DATA IN THIS EXERCISE →
-*-
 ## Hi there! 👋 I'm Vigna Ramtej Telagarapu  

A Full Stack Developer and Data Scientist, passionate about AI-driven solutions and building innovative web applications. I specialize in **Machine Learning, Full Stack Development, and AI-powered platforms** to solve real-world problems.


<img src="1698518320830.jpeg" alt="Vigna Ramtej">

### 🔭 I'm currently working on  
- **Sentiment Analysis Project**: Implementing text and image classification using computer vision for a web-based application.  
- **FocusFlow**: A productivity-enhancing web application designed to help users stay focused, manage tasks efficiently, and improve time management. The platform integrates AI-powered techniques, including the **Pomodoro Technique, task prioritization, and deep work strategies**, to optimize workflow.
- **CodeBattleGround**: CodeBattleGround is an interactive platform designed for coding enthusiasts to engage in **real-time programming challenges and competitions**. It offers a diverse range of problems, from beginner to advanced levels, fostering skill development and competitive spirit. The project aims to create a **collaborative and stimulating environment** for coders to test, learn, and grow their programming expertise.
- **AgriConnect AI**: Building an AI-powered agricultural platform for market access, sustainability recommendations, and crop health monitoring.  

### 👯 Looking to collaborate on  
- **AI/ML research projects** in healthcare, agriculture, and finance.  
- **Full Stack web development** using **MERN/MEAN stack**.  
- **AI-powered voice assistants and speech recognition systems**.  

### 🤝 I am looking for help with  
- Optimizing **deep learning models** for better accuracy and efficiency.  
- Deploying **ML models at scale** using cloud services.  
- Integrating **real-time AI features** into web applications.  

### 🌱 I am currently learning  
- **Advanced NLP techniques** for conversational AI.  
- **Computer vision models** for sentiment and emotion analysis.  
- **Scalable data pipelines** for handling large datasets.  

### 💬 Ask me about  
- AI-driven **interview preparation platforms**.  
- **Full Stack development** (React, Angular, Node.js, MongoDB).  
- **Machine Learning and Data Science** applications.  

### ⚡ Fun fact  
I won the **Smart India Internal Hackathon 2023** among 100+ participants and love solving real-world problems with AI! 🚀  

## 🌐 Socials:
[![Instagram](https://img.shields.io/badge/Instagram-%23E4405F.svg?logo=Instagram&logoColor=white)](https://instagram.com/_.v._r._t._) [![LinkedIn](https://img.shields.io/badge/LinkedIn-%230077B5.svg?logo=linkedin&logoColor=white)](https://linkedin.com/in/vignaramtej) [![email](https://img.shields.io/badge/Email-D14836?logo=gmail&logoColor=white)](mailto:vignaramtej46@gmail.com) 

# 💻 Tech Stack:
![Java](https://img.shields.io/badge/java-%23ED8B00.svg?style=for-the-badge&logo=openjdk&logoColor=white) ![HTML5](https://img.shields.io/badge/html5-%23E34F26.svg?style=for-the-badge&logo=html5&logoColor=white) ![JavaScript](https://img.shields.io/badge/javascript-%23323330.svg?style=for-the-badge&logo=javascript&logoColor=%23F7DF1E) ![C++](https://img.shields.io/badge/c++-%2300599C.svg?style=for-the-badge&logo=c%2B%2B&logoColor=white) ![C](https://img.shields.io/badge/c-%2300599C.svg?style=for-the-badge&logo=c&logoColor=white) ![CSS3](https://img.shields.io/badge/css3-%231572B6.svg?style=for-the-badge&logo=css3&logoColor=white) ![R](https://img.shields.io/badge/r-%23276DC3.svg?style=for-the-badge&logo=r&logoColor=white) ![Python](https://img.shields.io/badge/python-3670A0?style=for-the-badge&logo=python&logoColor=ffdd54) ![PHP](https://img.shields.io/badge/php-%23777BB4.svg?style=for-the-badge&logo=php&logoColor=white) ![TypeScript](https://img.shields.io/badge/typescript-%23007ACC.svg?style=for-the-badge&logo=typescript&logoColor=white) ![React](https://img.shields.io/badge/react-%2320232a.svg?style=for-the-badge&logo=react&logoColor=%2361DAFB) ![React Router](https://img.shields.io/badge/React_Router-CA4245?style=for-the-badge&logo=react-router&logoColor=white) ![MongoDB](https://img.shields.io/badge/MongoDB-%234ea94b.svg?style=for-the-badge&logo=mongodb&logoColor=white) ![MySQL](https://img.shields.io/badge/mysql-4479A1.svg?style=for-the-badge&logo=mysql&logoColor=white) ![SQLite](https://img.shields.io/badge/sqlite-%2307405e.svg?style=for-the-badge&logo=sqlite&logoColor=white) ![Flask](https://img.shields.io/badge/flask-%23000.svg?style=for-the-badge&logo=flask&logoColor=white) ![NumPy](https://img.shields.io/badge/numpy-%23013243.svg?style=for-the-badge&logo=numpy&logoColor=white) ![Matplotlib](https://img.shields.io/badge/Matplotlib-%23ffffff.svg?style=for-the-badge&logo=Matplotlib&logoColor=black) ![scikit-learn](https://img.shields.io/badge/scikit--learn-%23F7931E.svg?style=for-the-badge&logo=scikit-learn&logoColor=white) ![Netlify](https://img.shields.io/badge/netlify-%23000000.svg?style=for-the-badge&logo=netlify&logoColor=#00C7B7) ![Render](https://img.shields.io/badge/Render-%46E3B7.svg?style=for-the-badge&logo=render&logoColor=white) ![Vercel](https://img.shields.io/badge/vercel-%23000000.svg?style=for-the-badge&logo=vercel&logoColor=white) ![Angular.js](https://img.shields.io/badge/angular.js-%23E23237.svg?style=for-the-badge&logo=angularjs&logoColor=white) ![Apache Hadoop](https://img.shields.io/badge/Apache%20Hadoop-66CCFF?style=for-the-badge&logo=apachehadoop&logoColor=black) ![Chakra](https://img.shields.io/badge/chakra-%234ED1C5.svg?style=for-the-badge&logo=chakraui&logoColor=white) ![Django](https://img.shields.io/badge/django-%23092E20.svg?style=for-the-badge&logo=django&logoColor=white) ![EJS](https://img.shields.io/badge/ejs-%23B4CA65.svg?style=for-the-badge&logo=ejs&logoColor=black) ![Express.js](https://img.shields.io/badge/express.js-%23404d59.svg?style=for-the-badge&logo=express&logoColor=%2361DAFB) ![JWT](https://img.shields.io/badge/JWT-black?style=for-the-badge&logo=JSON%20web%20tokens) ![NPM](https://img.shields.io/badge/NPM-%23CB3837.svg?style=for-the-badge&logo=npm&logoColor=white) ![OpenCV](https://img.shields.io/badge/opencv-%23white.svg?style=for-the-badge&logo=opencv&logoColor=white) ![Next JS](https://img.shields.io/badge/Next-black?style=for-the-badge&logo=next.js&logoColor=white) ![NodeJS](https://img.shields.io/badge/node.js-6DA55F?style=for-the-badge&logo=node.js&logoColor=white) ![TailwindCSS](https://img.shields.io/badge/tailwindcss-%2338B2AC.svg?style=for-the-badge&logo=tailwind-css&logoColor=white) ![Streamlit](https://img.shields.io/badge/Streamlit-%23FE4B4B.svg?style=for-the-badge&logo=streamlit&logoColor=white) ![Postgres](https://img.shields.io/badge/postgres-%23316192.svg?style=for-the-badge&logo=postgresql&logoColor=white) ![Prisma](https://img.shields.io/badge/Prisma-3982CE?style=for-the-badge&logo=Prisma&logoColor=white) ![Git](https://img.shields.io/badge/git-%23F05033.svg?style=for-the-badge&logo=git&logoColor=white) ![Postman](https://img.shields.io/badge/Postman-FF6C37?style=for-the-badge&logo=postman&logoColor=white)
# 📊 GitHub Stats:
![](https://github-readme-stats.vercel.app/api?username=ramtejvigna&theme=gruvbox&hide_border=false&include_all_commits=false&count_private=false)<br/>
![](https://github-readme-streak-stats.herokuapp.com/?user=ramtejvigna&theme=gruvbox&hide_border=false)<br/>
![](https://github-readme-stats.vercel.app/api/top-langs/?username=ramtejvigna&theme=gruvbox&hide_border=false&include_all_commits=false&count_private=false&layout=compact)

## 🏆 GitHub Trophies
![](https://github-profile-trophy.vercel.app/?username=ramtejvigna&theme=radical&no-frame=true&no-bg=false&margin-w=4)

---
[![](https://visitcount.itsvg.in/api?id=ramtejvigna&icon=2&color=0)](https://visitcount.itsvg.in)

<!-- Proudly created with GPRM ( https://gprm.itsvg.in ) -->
-*-
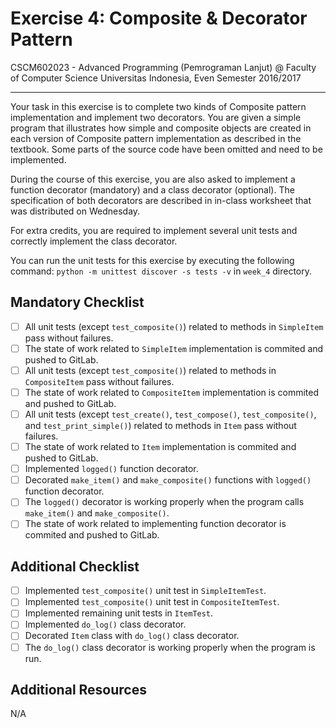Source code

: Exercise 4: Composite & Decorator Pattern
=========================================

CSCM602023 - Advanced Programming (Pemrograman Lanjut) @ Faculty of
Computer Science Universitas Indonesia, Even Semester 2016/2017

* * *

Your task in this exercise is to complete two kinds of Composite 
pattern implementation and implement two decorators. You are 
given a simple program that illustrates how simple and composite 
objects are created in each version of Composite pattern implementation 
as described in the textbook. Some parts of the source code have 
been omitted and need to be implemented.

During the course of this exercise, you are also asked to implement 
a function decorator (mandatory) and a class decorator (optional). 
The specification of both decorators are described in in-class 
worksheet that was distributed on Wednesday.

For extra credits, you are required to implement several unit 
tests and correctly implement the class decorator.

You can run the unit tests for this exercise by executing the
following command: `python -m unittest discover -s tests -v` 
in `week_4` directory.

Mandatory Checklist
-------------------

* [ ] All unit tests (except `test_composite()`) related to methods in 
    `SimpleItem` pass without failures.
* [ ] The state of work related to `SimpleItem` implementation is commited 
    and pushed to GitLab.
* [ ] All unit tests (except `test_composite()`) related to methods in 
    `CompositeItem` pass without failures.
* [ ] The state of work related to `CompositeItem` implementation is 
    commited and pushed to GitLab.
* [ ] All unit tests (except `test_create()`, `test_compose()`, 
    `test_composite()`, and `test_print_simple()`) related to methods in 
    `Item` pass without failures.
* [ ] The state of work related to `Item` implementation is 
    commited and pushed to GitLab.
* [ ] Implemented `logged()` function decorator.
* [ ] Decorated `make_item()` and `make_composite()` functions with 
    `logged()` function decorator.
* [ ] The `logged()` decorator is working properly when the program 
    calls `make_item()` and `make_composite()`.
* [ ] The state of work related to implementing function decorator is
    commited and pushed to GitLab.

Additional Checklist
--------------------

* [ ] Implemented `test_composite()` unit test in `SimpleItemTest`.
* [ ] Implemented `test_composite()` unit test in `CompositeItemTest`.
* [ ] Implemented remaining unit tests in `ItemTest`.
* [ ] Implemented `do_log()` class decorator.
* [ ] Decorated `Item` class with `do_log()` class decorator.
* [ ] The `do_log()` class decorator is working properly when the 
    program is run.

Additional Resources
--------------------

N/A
-*-
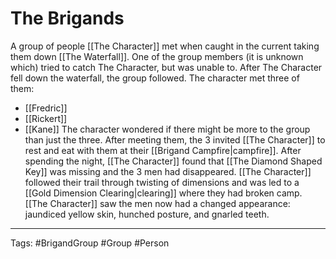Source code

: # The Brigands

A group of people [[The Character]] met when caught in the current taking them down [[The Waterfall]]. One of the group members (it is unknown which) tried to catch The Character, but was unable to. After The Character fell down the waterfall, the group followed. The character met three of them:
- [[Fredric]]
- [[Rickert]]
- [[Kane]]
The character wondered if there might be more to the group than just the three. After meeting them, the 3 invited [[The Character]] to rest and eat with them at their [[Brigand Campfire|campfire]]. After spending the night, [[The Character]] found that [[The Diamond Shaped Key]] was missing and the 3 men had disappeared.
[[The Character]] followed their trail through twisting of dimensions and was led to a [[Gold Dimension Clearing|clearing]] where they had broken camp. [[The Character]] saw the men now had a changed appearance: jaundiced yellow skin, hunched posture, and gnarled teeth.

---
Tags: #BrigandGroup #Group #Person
-*-
WORK TO BE COMPLETED →
Given the records above, reproduce precisely and only the lines between the line holding "The specification of" and the line holding "You can run", inclusive.

YOUR SOLUTION →
The specification of both decorators are described in in-class 
worksheet that was distributed on Wednesday.

For extra credits, you are required to implement several unit 
tests and correctly implement the class decorator.

You can run the unit tests for this exercise by executing the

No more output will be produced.